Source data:
------------------------------------

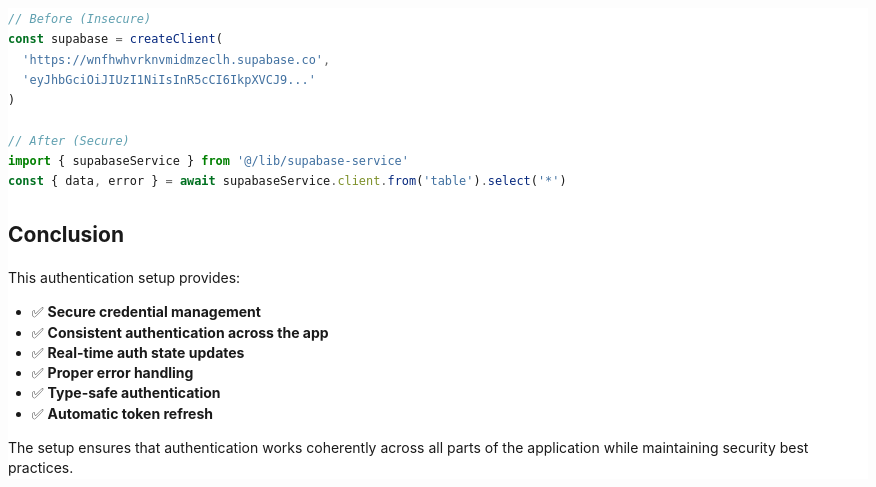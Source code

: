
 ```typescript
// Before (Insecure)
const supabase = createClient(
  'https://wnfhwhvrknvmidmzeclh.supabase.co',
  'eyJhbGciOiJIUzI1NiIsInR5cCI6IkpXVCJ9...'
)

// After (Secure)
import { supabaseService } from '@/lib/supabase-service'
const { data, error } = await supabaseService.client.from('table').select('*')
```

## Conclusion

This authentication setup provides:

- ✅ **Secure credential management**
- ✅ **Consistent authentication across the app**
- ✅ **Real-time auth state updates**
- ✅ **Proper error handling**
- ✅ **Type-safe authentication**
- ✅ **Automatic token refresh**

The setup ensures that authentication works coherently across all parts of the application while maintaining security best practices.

------------------------------------

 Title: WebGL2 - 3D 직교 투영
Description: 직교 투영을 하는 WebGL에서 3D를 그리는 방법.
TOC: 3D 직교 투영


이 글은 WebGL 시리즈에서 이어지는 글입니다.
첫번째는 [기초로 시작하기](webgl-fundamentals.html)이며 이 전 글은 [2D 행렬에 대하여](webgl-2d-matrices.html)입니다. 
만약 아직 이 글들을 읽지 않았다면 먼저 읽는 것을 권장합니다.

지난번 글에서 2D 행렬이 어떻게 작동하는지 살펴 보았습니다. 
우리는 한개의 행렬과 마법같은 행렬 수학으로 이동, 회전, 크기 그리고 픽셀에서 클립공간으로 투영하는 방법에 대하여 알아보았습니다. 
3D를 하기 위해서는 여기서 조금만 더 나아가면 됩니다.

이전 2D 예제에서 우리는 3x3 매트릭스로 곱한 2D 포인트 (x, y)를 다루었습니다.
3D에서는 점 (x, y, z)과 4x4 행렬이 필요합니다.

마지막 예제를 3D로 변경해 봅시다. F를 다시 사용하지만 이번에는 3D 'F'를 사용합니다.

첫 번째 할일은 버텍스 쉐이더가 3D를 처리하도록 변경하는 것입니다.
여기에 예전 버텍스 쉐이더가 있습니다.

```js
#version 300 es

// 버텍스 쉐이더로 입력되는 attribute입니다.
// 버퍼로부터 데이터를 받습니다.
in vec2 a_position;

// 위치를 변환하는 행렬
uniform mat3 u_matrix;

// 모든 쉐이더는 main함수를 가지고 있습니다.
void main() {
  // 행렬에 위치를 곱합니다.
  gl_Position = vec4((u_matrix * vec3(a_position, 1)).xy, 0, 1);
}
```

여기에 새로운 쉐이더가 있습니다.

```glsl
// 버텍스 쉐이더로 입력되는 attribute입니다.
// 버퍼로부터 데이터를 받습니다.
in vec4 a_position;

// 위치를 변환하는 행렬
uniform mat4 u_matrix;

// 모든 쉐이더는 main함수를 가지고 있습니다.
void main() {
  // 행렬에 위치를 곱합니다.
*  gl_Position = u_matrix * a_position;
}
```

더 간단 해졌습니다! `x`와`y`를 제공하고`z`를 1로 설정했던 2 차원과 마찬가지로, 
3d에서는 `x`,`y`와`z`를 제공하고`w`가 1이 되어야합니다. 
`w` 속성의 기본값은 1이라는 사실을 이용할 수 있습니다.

------------------------------------

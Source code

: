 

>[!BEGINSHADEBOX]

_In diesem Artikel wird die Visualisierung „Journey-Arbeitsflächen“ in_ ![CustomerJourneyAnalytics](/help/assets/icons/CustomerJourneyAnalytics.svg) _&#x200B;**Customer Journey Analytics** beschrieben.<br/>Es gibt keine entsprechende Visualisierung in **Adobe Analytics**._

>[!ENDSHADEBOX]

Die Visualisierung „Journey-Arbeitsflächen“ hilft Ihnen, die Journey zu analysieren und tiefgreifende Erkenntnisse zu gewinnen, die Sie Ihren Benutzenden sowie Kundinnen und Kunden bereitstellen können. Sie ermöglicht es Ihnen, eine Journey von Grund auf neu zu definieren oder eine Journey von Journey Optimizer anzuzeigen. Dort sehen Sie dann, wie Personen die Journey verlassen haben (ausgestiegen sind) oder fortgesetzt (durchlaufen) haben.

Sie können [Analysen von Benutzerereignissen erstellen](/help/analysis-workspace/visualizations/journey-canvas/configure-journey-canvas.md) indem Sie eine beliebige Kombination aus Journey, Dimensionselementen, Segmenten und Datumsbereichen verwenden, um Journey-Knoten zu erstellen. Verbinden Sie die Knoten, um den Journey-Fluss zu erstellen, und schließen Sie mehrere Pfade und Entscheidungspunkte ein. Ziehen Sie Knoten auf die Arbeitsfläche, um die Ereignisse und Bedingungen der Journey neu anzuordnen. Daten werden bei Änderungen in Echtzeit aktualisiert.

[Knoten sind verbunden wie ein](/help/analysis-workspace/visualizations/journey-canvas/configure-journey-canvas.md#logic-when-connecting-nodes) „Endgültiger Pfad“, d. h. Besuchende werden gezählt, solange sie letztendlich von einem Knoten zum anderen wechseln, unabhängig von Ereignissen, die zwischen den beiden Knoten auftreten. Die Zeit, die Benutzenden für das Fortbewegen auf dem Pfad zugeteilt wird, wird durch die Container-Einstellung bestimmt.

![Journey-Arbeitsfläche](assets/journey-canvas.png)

------------------------------------

— WHAT IS REQUIRED —
From the entries above, extract only the lines running from the one containing "- ✅ **Automatic token refresh**" through the one containing "The setup ensures", inclusive.

— YOUR SOLUTION —
- ✅ **Automatic token refresh**

The setup ensures that authentication works coherently across all parts of the application while maintaining security best practices.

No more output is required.